_Task input_.
--
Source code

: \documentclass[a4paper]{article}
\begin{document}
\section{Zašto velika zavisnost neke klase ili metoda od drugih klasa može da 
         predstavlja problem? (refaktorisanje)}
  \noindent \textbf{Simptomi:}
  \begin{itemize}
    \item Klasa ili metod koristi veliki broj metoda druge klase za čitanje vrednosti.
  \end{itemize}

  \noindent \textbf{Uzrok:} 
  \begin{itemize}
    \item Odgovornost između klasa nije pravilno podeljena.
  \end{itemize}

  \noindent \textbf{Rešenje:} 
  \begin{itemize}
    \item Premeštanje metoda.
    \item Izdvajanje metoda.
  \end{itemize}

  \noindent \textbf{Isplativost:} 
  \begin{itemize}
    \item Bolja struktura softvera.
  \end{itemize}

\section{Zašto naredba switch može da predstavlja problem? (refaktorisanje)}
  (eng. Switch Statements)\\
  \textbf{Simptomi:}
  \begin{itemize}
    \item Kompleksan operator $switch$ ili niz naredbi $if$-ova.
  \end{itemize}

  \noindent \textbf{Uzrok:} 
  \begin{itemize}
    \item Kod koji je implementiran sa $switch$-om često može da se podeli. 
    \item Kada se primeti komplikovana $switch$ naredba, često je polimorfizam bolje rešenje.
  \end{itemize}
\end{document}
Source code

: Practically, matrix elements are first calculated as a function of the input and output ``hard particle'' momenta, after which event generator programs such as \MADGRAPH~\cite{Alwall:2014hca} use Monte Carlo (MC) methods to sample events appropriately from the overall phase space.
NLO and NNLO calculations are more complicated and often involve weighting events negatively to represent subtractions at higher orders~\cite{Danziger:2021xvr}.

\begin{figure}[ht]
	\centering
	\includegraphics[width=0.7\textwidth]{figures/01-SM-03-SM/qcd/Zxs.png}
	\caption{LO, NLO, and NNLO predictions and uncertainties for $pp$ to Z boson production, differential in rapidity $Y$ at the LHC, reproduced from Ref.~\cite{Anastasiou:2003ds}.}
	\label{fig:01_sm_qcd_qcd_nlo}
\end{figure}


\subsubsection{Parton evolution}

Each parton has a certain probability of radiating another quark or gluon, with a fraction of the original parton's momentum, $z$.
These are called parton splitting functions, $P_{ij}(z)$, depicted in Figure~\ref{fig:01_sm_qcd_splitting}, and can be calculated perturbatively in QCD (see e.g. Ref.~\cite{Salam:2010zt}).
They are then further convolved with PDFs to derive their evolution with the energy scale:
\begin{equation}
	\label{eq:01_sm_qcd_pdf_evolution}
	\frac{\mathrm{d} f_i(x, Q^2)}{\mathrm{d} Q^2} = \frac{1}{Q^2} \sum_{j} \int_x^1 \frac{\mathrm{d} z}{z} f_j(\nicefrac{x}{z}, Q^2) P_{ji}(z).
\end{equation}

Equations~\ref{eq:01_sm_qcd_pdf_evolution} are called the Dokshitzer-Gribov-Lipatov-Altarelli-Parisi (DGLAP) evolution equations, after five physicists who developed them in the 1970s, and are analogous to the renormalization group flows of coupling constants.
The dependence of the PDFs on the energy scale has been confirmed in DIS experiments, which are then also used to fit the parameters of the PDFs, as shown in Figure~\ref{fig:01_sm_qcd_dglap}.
--
For every line of the data above that contains "problem", copy that line.

         predstavlja problem? (refaktorisanje)}
\section{Zašto naredba switch može da predstavlja problem? (refaktorisanje)}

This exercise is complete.